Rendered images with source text
········

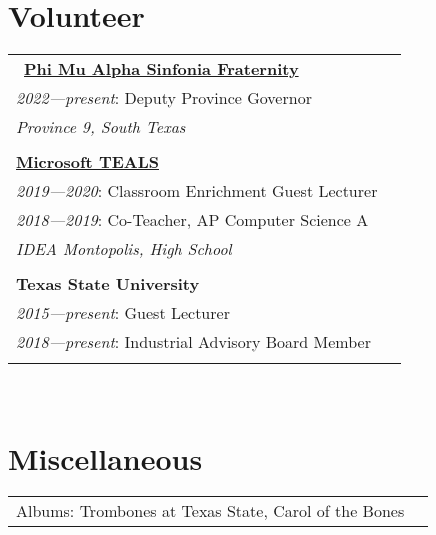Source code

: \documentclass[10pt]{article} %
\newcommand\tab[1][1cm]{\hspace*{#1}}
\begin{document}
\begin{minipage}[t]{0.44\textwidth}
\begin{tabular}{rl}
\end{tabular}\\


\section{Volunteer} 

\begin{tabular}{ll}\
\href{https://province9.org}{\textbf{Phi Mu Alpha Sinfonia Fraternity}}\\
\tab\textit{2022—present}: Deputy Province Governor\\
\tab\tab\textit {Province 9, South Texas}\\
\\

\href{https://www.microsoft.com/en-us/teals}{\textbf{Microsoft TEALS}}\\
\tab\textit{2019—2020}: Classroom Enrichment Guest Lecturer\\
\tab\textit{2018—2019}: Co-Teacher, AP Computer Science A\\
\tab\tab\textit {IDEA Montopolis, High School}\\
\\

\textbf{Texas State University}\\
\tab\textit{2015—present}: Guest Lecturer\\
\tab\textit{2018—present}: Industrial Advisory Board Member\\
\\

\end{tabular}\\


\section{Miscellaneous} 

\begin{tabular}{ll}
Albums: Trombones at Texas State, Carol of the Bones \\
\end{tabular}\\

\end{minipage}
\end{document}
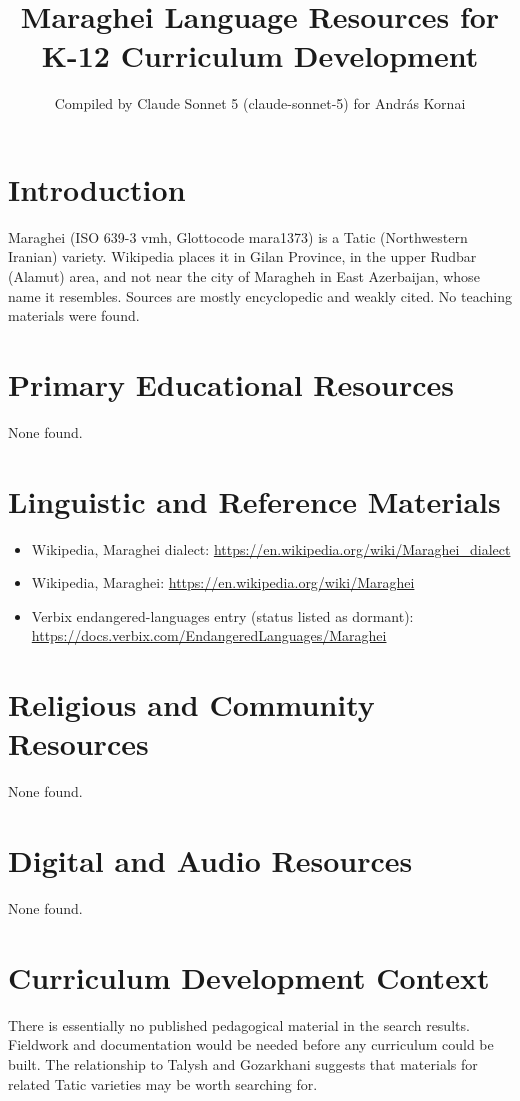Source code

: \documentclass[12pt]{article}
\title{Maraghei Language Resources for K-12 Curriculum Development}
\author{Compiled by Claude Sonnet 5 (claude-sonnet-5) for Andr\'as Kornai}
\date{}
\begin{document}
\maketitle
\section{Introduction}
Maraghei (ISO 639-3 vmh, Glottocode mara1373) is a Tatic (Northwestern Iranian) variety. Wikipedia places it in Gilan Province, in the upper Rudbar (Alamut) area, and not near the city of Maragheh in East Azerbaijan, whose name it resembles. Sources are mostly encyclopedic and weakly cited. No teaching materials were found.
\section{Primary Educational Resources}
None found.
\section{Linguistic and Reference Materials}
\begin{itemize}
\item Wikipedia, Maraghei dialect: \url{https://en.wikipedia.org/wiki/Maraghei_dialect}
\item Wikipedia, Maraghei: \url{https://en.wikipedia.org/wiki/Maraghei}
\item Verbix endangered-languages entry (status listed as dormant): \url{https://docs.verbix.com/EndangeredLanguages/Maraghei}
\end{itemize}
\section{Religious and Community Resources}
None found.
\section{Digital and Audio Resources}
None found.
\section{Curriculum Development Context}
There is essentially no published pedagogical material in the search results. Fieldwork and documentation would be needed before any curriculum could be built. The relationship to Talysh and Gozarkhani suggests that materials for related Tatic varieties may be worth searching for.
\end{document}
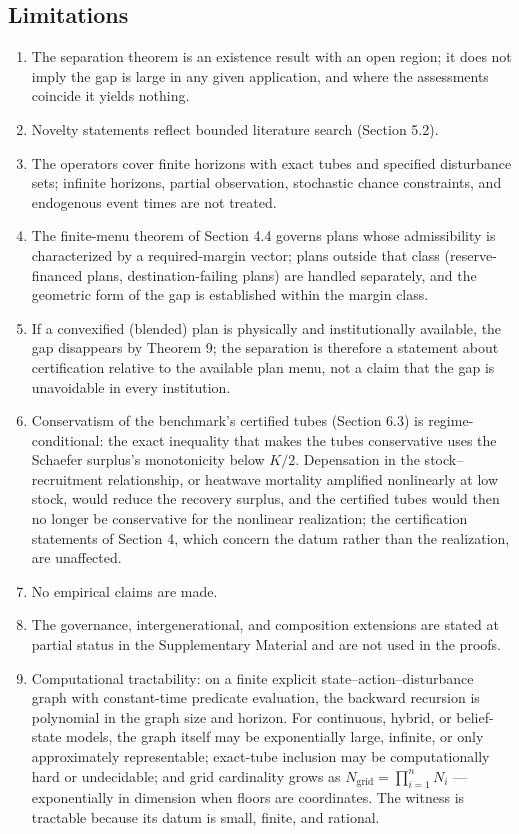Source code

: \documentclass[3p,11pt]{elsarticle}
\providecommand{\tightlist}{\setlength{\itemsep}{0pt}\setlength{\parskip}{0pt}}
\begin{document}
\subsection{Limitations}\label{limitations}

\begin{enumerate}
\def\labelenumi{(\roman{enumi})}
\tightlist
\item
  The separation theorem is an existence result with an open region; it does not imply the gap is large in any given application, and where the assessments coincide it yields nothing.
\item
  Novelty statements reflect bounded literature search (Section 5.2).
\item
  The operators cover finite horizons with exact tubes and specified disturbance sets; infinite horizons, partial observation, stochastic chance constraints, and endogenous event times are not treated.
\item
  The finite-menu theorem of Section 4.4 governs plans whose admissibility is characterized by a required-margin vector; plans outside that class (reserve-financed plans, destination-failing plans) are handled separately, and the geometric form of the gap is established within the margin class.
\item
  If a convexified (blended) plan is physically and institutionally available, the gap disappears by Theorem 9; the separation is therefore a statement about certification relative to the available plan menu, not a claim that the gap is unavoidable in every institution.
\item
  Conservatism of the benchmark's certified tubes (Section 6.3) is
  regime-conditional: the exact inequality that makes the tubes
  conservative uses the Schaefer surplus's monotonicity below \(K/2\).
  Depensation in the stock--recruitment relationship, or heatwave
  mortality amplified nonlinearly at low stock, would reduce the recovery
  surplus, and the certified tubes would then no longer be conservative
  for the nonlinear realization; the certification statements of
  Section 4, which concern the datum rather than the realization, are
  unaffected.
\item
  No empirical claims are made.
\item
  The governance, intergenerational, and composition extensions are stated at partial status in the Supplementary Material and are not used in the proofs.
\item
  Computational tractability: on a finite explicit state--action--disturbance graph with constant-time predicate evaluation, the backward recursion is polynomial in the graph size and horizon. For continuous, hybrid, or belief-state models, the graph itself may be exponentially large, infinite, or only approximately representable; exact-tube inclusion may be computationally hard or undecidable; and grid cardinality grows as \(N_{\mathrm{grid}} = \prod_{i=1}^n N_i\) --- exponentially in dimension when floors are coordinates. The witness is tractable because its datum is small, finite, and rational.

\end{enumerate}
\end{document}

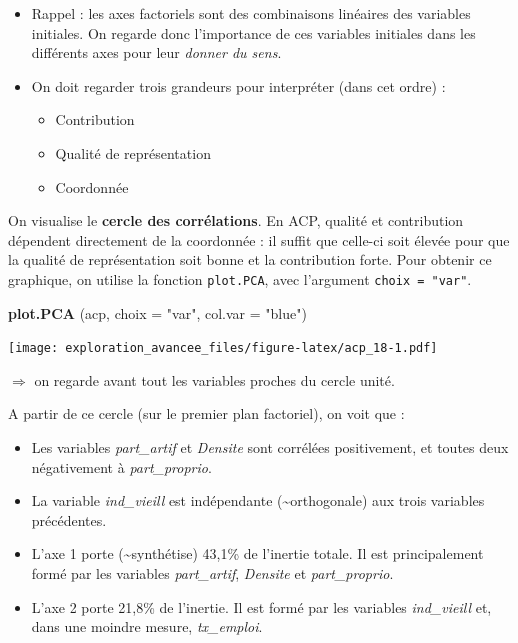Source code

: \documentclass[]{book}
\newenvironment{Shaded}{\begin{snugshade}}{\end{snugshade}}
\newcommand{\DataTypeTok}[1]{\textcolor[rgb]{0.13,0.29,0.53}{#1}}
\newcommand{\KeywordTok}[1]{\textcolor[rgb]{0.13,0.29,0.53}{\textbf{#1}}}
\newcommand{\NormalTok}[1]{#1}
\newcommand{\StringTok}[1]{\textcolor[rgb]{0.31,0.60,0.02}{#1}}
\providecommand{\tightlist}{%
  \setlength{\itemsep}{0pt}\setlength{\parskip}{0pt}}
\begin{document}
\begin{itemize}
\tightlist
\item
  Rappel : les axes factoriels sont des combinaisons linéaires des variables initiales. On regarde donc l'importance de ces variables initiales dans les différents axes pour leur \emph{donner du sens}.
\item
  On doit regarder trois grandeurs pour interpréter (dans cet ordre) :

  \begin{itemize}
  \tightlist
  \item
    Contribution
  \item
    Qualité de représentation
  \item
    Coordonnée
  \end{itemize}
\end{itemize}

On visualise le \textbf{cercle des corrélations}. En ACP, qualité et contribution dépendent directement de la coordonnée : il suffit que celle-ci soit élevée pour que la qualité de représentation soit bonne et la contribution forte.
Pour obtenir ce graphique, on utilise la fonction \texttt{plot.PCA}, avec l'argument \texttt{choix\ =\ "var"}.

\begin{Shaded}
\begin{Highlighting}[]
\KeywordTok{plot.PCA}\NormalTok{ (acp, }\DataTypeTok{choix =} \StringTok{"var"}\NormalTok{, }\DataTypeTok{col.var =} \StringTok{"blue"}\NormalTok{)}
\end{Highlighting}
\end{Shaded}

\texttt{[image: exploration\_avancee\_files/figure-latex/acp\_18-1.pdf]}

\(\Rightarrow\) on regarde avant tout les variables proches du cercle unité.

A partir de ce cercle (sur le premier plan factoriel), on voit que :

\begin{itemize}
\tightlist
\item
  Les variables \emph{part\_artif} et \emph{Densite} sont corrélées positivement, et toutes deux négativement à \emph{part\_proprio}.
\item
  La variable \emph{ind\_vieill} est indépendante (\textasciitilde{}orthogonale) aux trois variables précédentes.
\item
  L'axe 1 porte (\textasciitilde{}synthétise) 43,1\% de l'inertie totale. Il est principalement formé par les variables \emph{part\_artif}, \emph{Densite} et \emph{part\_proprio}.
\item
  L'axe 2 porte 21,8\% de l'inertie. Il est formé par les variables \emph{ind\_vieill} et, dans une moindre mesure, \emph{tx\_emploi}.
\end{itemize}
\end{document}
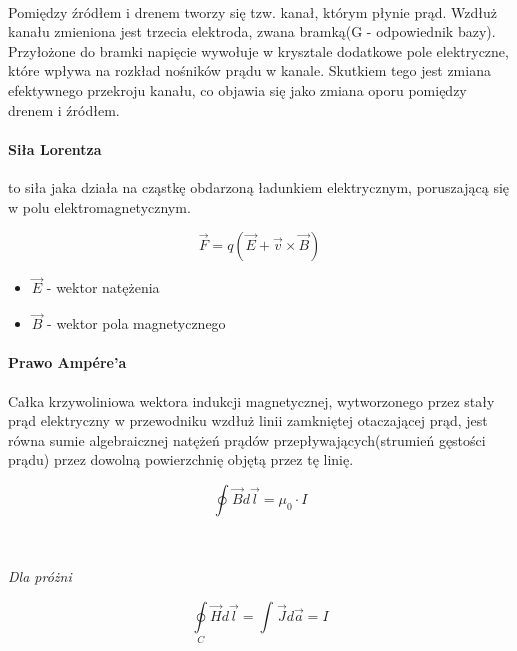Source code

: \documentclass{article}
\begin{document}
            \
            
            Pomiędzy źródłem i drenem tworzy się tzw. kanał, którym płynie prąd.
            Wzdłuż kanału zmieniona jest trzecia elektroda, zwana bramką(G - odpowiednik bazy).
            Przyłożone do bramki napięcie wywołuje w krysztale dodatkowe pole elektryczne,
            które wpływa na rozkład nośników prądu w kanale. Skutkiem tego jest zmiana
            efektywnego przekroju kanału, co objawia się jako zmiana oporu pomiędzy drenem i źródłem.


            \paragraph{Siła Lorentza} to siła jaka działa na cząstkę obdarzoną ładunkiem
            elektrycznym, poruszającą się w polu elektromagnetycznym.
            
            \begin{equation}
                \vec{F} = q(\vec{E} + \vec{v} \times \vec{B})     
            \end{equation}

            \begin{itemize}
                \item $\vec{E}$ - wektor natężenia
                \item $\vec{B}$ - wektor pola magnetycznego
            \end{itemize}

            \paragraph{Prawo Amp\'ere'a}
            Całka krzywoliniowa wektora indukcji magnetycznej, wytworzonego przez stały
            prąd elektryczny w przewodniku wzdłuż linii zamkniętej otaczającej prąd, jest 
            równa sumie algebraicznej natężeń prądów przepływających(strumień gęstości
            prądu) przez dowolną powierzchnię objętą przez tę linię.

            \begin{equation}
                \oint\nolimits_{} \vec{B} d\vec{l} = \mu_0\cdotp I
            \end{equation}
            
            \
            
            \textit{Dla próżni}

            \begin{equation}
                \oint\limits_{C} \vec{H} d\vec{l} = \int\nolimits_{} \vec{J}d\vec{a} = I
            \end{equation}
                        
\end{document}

········

**Task directions**. State the number of lines in these entries that include the string "formé". Provide nothing beyond that number.

**Answer section**. 2